“The S.E.C. told me that all of its actions were helpful to investors and that no one could have prevented the Bear Stearns collapse because it was caused by liquidity issues, not capital issues. My respectful response is that if Bear were thoroughly well capitalized, why would liquidity issues come up at all?”
This past weekend, Ben Stein wrote a scintillating piece in Sunday NYTimes explaining how he believed the Wall Street collapse turned into something of catastrophic proportions.
So much about the Wall Street collapse reminds me of recruiting these days…
“Weren’t fail-safe devices in place to guard against risk?” Weren’t there regular meetings taking place where the recruiter explained the reality of the marketplace to the hiring managers instead of constantly going back to the same dry well?
“Weren’t government watchdogs there to make sure that catastrophes could not happen?” Wasn’t there a service level agreement in place that defined roles, responsibilities, and results?
“Weren’t ratings agencies on the job to police what was going on in the canyons of Lower Manhattan?” Didn’t the recruiter maintain metrics of channel performance and didn’t the recruiter regularly explain the magnitude of these statistics?
After 10 years here with ERE and its ancestors, after having the first blog and the first group, I’m afraid so little has changed. I’m subscribed to an insane number of groups -not as much as Queen Shariba but she is very different than the rest of us ;) – and it seems as if every 6 months or so, a new crop of recruiters is talking about the same stuff. Deja vu all over again.
We joke about HR being the last group to visit “the table” yet as recruiters we seem to collectively do no better at creating a significant paradigm shift. Every day some wet-behind-the-ears TPR calls me speaking 1000 miles per hour; after 15 seconds I’m forced to ask them, “By the way, what’s your name?”

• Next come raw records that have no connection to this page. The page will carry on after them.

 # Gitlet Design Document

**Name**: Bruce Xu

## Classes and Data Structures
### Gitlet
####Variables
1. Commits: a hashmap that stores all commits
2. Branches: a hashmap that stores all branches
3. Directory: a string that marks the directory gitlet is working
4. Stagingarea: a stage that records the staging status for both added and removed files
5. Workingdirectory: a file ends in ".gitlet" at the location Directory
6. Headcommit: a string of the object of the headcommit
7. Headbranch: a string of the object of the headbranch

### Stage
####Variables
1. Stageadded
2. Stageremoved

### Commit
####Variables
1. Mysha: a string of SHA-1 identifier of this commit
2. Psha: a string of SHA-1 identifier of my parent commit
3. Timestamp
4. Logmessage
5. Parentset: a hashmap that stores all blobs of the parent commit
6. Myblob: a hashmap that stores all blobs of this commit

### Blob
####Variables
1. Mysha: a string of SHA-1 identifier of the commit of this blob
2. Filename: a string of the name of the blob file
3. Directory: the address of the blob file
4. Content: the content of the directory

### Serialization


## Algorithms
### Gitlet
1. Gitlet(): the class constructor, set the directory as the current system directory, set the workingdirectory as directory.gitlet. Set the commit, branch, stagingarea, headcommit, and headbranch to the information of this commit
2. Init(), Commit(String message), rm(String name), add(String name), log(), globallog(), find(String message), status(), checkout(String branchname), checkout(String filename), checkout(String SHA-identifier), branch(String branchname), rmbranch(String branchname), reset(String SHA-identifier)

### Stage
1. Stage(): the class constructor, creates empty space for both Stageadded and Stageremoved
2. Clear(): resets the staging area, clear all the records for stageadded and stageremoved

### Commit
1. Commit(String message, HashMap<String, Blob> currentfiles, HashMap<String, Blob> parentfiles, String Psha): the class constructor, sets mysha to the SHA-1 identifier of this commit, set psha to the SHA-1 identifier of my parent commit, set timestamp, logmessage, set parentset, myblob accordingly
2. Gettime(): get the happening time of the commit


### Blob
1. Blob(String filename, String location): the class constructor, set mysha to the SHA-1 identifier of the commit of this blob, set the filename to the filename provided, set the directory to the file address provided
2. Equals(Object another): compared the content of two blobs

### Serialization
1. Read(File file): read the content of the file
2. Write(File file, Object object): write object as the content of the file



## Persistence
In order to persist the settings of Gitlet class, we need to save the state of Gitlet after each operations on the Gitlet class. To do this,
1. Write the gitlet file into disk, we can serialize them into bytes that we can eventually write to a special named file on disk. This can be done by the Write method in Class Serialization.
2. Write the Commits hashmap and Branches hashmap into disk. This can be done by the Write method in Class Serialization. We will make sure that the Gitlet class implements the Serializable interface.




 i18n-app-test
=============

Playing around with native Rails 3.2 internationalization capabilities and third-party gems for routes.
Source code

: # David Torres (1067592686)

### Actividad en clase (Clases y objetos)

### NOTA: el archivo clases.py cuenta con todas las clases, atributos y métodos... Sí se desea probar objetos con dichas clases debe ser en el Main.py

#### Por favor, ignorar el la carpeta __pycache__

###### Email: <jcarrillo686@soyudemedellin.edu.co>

Every day, another sourcer/recruiter is asking for “special websites” when it is clear they haven’t done the work themselves before asking the world.
Every day, it’s another inane discussion about the “best” ATS when in the end it’s about personal preference, price and support rather than features.
Recruiting is beginning to run amok – won’t anyone bother to see how we can ensure that the bottom doesn’t fall out?